The past decade has witnessed a rapid expansion of global cloud wide-area networks (WANs) with the deployment of new network sites and datacenters, making it challenging for commercial optimization engines to solve the network traffic engineering (TE) problem quickly at scale. Current approaches to accelerating TE optimization decompose the task into subproblems that can be solved in parallel using optimization solvers, but they are fundamentally restricted to a few dozen subproblems in order to balance run time and TE performance, achieving limited parallelism and speedup. Motivated by the ability to readily access thousands of threads on GPUs through modern deep learning frameworks, we propose a learning-based TE algorithm -- Teal, which harnesses the parallel processing power of GPUs to accelerate TE control. First, Teal designs a flow-centric graph neural network (GNN) to capture WAN connectivity and model network flows, learning flow features as inputs to the downstream allocation. Second, to reduce the problem scale and make learning tractable, Teal employs a multi-agent reinforcement learning (RL) algorithm to allocate each traffic demand independently toward optimizing a central TE objective. Finally, Teal fine-tunes the resulting flow allocations using alternating direction method of multipliers (ADMM), a highly parallelizable constrained optimization algorithm for reducing constraint violations (e.g., overused links). We evaluate Teal on traffic matrices collected from a global cloud provider, and show that on a large WAN topology with over 1,700 nodes, Teal generates near-optimal flow allocations while being several orders of magnitude faster than the production optimization engine. Compared with other TE acceleration schemes, Teal satisfies up to 29% more traffic demands and yields up to 109x speedups.

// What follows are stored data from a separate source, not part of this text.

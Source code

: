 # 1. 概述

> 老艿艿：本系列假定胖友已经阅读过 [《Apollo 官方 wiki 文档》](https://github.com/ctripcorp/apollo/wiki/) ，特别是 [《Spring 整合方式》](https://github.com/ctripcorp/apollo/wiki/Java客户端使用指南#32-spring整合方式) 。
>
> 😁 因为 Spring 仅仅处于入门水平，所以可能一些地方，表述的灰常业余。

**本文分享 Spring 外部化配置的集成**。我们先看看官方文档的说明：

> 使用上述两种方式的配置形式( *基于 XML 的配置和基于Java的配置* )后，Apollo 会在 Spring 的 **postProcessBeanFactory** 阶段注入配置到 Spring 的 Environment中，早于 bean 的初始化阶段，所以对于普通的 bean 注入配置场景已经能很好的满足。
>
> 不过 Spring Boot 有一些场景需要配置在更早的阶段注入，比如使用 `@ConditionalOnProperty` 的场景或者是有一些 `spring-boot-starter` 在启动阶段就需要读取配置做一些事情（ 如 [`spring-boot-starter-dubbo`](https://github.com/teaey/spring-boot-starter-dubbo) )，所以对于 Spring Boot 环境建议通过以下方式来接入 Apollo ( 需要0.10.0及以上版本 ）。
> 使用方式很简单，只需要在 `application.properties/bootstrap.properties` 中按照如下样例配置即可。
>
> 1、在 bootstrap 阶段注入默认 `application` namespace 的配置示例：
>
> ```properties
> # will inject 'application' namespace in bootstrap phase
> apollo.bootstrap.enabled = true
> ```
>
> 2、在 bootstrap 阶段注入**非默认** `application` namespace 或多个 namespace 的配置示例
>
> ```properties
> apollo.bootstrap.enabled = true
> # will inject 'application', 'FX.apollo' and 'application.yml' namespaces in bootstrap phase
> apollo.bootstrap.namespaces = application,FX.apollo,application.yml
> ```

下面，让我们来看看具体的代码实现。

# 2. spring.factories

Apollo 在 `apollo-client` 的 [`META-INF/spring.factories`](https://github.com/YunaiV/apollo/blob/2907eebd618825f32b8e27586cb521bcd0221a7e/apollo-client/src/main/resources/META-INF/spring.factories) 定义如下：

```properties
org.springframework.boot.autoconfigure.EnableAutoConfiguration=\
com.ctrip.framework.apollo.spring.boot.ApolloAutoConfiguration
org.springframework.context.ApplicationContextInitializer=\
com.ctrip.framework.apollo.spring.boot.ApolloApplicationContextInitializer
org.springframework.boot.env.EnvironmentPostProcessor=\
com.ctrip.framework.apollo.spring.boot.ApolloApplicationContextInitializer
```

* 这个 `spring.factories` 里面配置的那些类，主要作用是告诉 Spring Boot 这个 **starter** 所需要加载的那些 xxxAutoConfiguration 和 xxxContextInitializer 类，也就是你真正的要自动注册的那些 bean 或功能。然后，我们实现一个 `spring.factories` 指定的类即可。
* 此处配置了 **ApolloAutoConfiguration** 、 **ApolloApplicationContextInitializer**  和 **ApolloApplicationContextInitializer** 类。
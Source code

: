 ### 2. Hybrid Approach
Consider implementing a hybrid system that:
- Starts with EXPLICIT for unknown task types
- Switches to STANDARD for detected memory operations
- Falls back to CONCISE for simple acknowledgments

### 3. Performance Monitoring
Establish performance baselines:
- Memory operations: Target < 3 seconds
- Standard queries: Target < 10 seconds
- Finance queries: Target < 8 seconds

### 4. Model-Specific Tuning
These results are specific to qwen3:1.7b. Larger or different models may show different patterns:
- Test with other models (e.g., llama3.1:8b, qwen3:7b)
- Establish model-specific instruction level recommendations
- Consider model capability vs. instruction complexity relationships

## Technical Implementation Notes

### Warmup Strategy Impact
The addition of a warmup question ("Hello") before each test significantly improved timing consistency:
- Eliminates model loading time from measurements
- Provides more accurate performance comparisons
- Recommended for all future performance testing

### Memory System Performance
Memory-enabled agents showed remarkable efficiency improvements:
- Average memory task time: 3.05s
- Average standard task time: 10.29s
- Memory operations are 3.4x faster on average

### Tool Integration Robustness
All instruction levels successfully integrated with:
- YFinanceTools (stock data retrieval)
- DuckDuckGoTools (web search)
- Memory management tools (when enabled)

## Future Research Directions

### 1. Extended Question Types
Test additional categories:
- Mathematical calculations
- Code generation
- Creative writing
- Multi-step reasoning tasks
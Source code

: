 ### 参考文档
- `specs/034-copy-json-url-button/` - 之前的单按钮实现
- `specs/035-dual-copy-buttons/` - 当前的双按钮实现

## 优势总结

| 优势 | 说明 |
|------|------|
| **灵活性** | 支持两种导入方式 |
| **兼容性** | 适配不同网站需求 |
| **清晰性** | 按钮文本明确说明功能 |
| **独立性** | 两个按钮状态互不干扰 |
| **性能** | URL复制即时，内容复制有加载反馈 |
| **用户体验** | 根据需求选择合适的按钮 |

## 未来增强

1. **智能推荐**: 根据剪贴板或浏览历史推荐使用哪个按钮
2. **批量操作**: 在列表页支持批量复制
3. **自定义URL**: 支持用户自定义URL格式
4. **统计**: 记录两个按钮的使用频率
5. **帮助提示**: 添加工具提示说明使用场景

翻译：过去十年间，随着新网络站点和数据中心的部署，全球云广域网经历了快速扩张，这使得商业优化引擎难以在大规模网络中快速求解流量工程问题。当前加速流量工程优化的方法将任务分解为可并行求解的子问题，但为了平衡运行时间和流量工程性能，这类方法本质上受限于数十个子问题的规模，导致并行度和加速效果有限。受现代深度学习框架能够在GPU上轻松访问数千线程的启发，我们提出了一种基于学习的流量工程算法——Teal，其利用GPU的并行处理能力加速流量工程控制。首先，Teal设计了一种以流为中心的图神经网络，用于捕获广域网连接性并对网络流建模，学习流特征作为下游分配任务的输入。其次，为降低问题规模并使学习可行，Teal采用多智能体强化学习算法，在优化中央流量工程目标的同时独立分配每个流量需求。最后，Teal利用交替方向乘子法（一种高度可并行的约束优化算法）微调生成的流分配，以减少约束违反（如链路过载）。我们使用全球云提供商收集的流量矩阵评估Teal，结果表明，在包含超过1700个节点的大型广域网拓扑上，Teal生成的流分配接近最优，且速度比生产级优化引擎快数个数量级。与其他流量工程加速方案相比，Teal多满足高达29%的流量需求，并实现了高达109倍的加速比。